Finding legal moves is easy. We just look for any column that has zeroes left in it. But how do you determine if someone has won the game? We need to scan the board for four-in-a-row of either color in any of four directions: vertical, horizontal, and two diagonals. This seemed like it was going to call for some careful thinking, until I remembered that there was a Cody problem about this very topic! See Problem 90. Connect Four Win Checker.

I shopped around in the answers to Problem 90 and found a nice piece of code authored by long time Cody champ @bmtran: Solution 2314.

I wired everything together, and it plays a pretty mean game. Here’s an animation of my Connect Four bot playing itself.

connectfour

CONNECT FOUR VARIANTS

The Monte Carlo approach means that we haven’t had to put a lot of special game-specific smarts into the code. This gives us great freedom to explore variants on our basic Connect Four game. Suppose, instead of racing to get four in a row, players were trying to be the first to make an “L” shape.
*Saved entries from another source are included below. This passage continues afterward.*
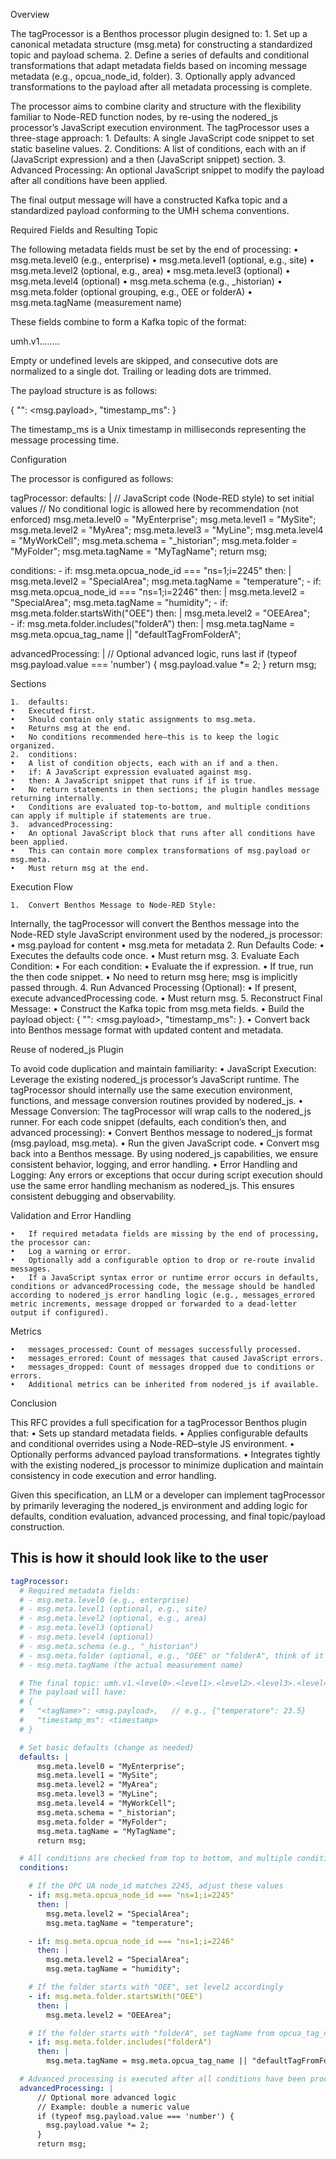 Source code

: 
Overview

The tagProcessor is a Benthos processor plugin designed to:
	1.	Set up a canonical metadata structure (msg.meta) for constructing a standardized topic and payload schema.
	2.	Define a series of defaults and conditional transformations that adapt metadata fields based on incoming message metadata (e.g., opcua_node_id, folder).
	3.	Optionally apply advanced transformations to the payload after all metadata processing is complete.

The processor aims to combine clarity and structure with the flexibility familiar to Node-RED function nodes, by re-using the nodered_js processor’s JavaScript execution environment. The tagProcessor uses a three-stage approach:
	1.	Defaults: A single JavaScript code snippet to set static baseline values.
	2.	Conditions: A list of conditions, each with an if (JavaScript expression) and a then (JavaScript snippet) section.
	3.	Advanced Processing: An optional JavaScript snippet to modify the payload after all conditions have been applied.

The final output message will have a constructed Kafka topic and a standardized payload conforming to the UMH schema conventions.

Required Fields and Resulting Topic

The following metadata fields must be set by the end of processing:
	•	msg.meta.level0 (e.g., enterprise)
	•	msg.meta.level1 (optional, e.g., site)
	•	msg.meta.level2 (optional, e.g., area)
	•	msg.meta.level3 (optional)
	•	msg.meta.level4 (optional)
	•	msg.meta.schema (e.g., _historian)
	•	msg.meta.folder (optional grouping, e.g., OEE or folderA)
	•	msg.meta.tagName (measurement name)

These fields combine to form a Kafka topic of the format:

umh.v1.<level0>.<level1>.<level2>.<level3>.<level4>.<schema>.<folder>.<tagName>

Empty or undefined levels are skipped, and consecutive dots are normalized to a single dot. Trailing or leading dots are trimmed.

The payload structure is as follows:

{
  "<tagName>": <msg.payload>,
  "timestamp_ms": <timestamp>
}

The timestamp_ms is a Unix timestamp in milliseconds representing the message processing time.

Configuration

The processor is configured as follows:

tagProcessor:
  defaults: |
      // JavaScript code (Node-RED style) to set initial values
      // No conditional logic is allowed here by recommendation (not enforced)
      msg.meta.level0 = "MyEnterprise";
      msg.meta.level1 = "MySite";
      msg.meta.level2 = "MyArea";
      msg.meta.level3 = "MyLine";
      msg.meta.level4 = "MyWorkCell";
      msg.meta.schema = "_historian";
      msg.meta.folder = "MyFolder";
      msg.meta.tagName = "MyTagName";
      return msg;

  conditions:
    - if: msg.meta.opcua_node_id === "ns=1;i=2245"
      then: |
        msg.meta.level2 = "SpecialArea";
        msg.meta.tagName = "temperature";
    - if: msg.meta.opcua_node_id === "ns=1;i=2246"
      then: |
        msg.meta.level2 = "SpecialArea";
        msg.meta.tagName = "humidity";
    - if: msg.meta.folder.startsWith("OEE")
      then: |
        msg.meta.level2 = "OEEArea";    
    - if: msg.meta.folder.includes("folderA")
      then: |
        msg.meta.tagName = msg.meta.opcua_tag_name || "defaultTagFromFolderA";

  advancedProcessing: |
      // Optional advanced logic, runs last
      if (typeof msg.payload.value === 'number') {
        msg.payload.value *= 2;
      }
      return msg;

Sections

	1.	defaults:
	•	Executed first.
	•	Should contain only static assignments to msg.meta.
	•	Returns msg at the end.
	•	No conditions recommended here—this is to keep the logic organized.
	2.	conditions:
	•	A list of condition objects, each with an if and a then.
	•	if: A JavaScript expression evaluated against msg.
	•	then: A JavaScript snippet that runs if if is true.
	•	No return statements in then sections; the plugin handles message returning internally.
	•	Conditions are evaluated top-to-bottom, and multiple conditions can apply if multiple if statements are true.
	3.	advancedProcessing:
	•	An optional JavaScript block that runs after all conditions have been applied.
	•	This can contain more complex transformations of msg.payload or msg.meta.
	•	Must return msg at the end.

Execution Flow

	1.	Convert Benthos Message to Node-RED Style:
Internally, the tagProcessor will convert the Benthos message into the Node-RED style JavaScript environment used by the nodered_js processor:
	•	msg.payload for content
	•	msg.meta for metadata
	2.	Run Defaults Code:
	•	Executes the defaults code once.
	•	Must return msg.
	3.	Evaluate Each Condition:
	•	For each condition:
	•	Evaluate the if expression.
	•	If true, run the then code snippet.
	•	No need to return msg here; msg is implicitly passed through.
	4.	Run Advanced Processing (Optional):
	•	If present, execute advancedProcessing code.
	•	Must return msg.
	5.	Reconstruct Final Message:
	•	Construct the Kafka topic from msg.meta fields.
	•	Build the payload object: { "<tagName>": <msg.payload>, "timestamp_ms": <timestamp> }.
	•	Convert back into Benthos message format with updated content and metadata.

Reuse of nodered_js Plugin

To avoid code duplication and maintain familiarity:
	•	JavaScript Execution:
Leverage the existing nodered_js processor’s JavaScript runtime. The tagProcessor should internally use the same execution environment, functions, and message conversion routines provided by nodered_js.
	•	Message Conversion:
The tagProcessor will wrap calls to the nodered_js runner. For each code snippet (defaults, each condition’s then, and advanced processing):
	•	Convert Benthos message to nodered_js format (msg.payload, msg.meta).
	•	Run the given JavaScript code.
	•	Convert msg back into a Benthos message.
By using nodered_js capabilities, we ensure consistent behavior, logging, and error handling.
	•	Error Handling and Logging:
Any errors or exceptions that occur during script execution should use the same error handling mechanism as nodered_js. This ensures consistent debugging and observability.

Validation and Error Handling

	•	If required metadata fields are missing by the end of processing, the processor can:
	•	Log a warning or error.
	•	Optionally add a configurable option to drop or re-route invalid messages.
	•	If a JavaScript syntax error or runtime error occurs in defaults, conditions or advancedProcessing code, the message should be handled according to nodered_js error handling logic (e.g., messages_errored metric increments, message dropped or forwarded to a dead-letter output if configured).

Metrics

	•	messages_processed: Count of messages successfully processed.
	•	messages_errored: Count of messages that caused JavaScript errors.
	•	messages_dropped: Count of messages dropped due to conditions or errors.
	•	Additional metrics can be inherited from nodered_js if available.

Conclusion

This RFC provides a full specification for a tagProcessor Benthos plugin that:
	•	Sets up standard metadata fields.
	•	Applies configurable defaults and conditional overrides using a Node-RED–style JS environment.
	•	Optionally performs advanced payload transformations.
	•	Integrates tightly with the existing nodered_js processor to minimize duplication and maintain consistency in code execution and error handling.

Given this specification, an LLM or a developer can implement tagProcessor by primarily leveraging the nodered_js environment and adding logic for defaults, condition evaluation, advanced processing, and final topic/payload construction.



## This is how it should look like to the user
```yaml
tagProcessor:
  # Required metadata fields:
  # - msg.meta.level0 (e.g., enterprise)
  # - msg.meta.level1 (optional, e.g., site)
  # - msg.meta.level2 (optional, e.g., area)
  # - msg.meta.level3 (optional)
  # - msg.meta.level4 (optional)
  # - msg.meta.schema (e.g., "_historian")
  # - msg.meta.folder (optional, e.g., "OEE" or "folderA", think of it as a sub-group)
  # - msg.meta.tagName (the actual measurement name)

  # The final topic: umh.v1.<level0>.<level1>.<level2>.<level3>.<level4>.<schema>.<folder>.<tagName>
  # The payload will have:
  # {
  #   "<tagName>": <msg.payload>,   // e.g., {"temperature": 23.5}
  #   "timestamp_ms": <timestamp>
  # }

  # Set basic defaults (change as needed)
  defaults: |
      msg.meta.level0 = "MyEnterprise";
      msg.meta.level1 = "MySite";
      msg.meta.level2 = "MyArea";
      msg.meta.level3 = "MyLine";
      msg.meta.level4 = "MyWorkCell";
      msg.meta.schema = "_historian";
      msg.meta.folder = "MyFolder";
      msg.meta.tagName = "MyTagName";
      return msg;

  # All conditions are checked from top to bottom, and multiple conditions can be true
  conditions:

    # If the OPC UA node_id matches 2245, adjust these values
    - if: msg.meta.opcua_node_id === "ns=1;i=2245"
      then: |
        msg.meta.level2 = "SpecialArea";
        msg.meta.tagName = "temperature";

    - if: msg.meta.opcua_node_id === "ns=1;i=2246"
      then: |
        msg.meta.level2 = "SpecialArea";
        msg.meta.tagName = "humidity";

    # If the folder starts with "OEE", set level2 accordingly
    - if: msg.meta.folder.startsWith("OEE")
      then: |
        msg.meta.level2 = "OEEArea";    

    # If the folder starts with "folderA", set tagName from opcua_tag_name if available
    - if: msg.meta.folder.includes("folderA")
      then: |
        msg.meta.tagName = msg.meta.opcua_tag_name || "defaultTagFromFolderA";

  # Advanced processing is executed after all conditions have been processed
  advancedProcessing: |
      // Optional more advanced logic
      // Example: double a numeric value
      if (typeof msg.payload.value === 'number') {
        msg.payload.value *= 2;
      }
      return msg;
```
In order to make this work, I just had to change a few lines in the isGameOver method. And rather than clone and modify the entire ConnectFour class, I built a FourGameBase class from which I could quickly subclass variants. This base class knows how to draw the board and pick legal moves. The winning conditions are handled by the subclasses.

Here’s my ConnectEl game bot playing itself.

connectel

We can imagine a whole family of Connect Tetris variants: be the first to make a square, or a T-shape, or an S-shape. Not all of these variants are interesting as games. I built square and T-shape versions of the game, and in both cases defensive play was so easy that, as with Tic Tac Toe, all the games ended in ties. But this ability to rapidly create and play games leads to another observation. We can use our Monte Carlo code to mutate games in search of interesting variants. An interesting game is one in which either side has a reasonable chance of winning. An uninteresting game consistently ends in a tie or victory for a particular side. So we can effectively use bots to do our play-testing for us. The optimal strategies simply emerge from the Monte Carlo soup.
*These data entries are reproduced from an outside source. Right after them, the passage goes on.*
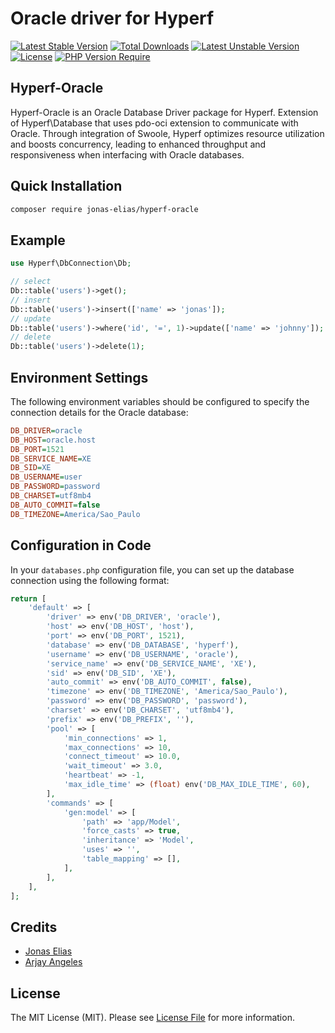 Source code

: # Oracle driver for Hyperf

[![Latest Stable Version](http://poser.pugx.org/jonas-elias/hyperf-oracle/v)](https://packagist.org/packages/jonas-elias/hyperf-oracle) [![Total Downloads](http://poser.pugx.org/jonas-elias/hyperf-oracle/downloads)](https://packagist.org/packages/jonas-elias/hyperf-oracle) [![Latest Unstable Version](http://poser.pugx.org/jonas-elias/hyperf-oracle/v/unstable)](https://packagist.org/packages/jonas-elias/hyperf-oracle) [![License](http://poser.pugx.org/jonas-elias/hyperf-oracle/license)](https://packagist.org/packages/jonas-elias/hyperf-oracle) [![PHP Version Require](http://poser.pugx.org/jonas-elias/hyperf-oracle/require/php)](https://packagist.org/packages/jonas-elias/hyperf-oracle)

## Hyperf-Oracle

Hyperf-Oracle is an Oracle Database Driver package for Hyperf. Extension of Hyperf\Database that uses pdo-oci extension to communicate with Oracle. Through integration of Swoole, Hyperf optimizes resource utilization and boosts concurrency, leading to enhanced throughput and responsiveness when interfacing with Oracle databases.

## Quick Installation

```bash
composer require jonas-elias/hyperf-oracle
```

## Example

```php
use Hyperf\DbConnection\Db;

// select
Db::table('users')->get();
// insert
Db::table('users')->insert(['name' => 'jonas']);
// update
Db::table('users')->where('id', '=', 1)->update(['name' => 'johnny']);
// delete
Db::table('users')->delete(1);
```

## Environment Settings

The following environment variables should be configured to specify the connection details for the Oracle database:

```ini
DB_DRIVER=oracle
DB_HOST=oracle.host
DB_PORT=1521
DB_SERVICE_NAME=XE
DB_SID=XE
DB_USERNAME=user
DB_PASSWORD=password
DB_CHARSET=utf8mb4
DB_AUTO_COMMIT=false
DB_TIMEZONE=America/Sao_Paulo
```

## Configuration in Code

In your `databases.php` configuration file, you can set up the database connection using the following format:

```php
return [
    'default' => [
        'driver' => env('DB_DRIVER', 'oracle'),
        'host' => env('DB_HOST', 'host'),
        'port' => env('DB_PORT', 1521),
        'database' => env('DB_DATABASE', 'hyperf'),
        'username' => env('DB_USERNAME', 'oracle'),
        'service_name' => env('DB_SERVICE_NAME', 'XE'),
        'sid' => env('DB_SID', 'XE'),
        'auto_commit' => env('DB_AUTO_COMMIT', false),
        'timezone' => env('DB_TIMEZONE', 'America/Sao_Paulo'),
        'password' => env('DB_PASSWORD', 'password'),
        'charset' => env('DB_CHARSET', 'utf8mb4'),
        'prefix' => env('DB_PREFIX', ''),
        'pool' => [
            'min_connections' => 1,
            'max_connections' => 10,
            'connect_timeout' => 10.0,
            'wait_timeout' => 3.0,
            'heartbeat' => -1,
            'max_idle_time' => (float) env('DB_MAX_IDLE_TIME', 60),
        ],
        'commands' => [
            'gen:model' => [
                'path' => 'app/Model',
                'force_casts' => true,
                'inheritance' => 'Model',
                'uses' => '',
                'table_mapping' => [],
            ],
        ],
    ],
];
```

## Credits

- [Jonas Elias](https://github.com/jonas-elias)
- [Arjay Angeles](https://github.com/yajra/laravel-oci8)

## License

The MIT License (MIT). Please see [License File](LICENSE.md) for more information.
I want to mention one last Connect Four variant before I move on: Four Corners. In Four Corners, you try to force your opponent to be the first to put his pieces into the four corners of a rectangle.

In this case, I used code from a Cody answer by Alfonso Nieto-Castanon to test for the victory condition: Spot the rectangle.

Here is my bot slugging it out with itself in Four Corners.

fourcorners

This is a fun game to play against the bot. It’s surprisingly tricky to spot all the potential rectangles on the board.

REVERSI

For my last example, I wrote a program that does a passable job of playing Reversi. As before, I used Cody to diminish the coding effort by posting two problems.

Here’s the animation of the game in action.

reversi

WHAT NEXT?

If you, like me, are intrigued with the possibilities of Monte Carlo gaming, I encourage you to take a look at my code on GitHub. Maybe you can add some new games to the list that I’ve already created. There are plenty of games that would work with this harness. Or you can improve the code that’s already there, making it speedier or more efficient. Because of the brute force nature of the Monte Carlo technique, it would be an ideal place to experiment with parallel programming. Or you might make it more interactive, with a click-to-move interface.

I’ll stop here, but this is clearly a rich space to explore. It’s a powerful reminder that computers are very different from brains. Sometimes you can make up for not being clever by being stupid very fast.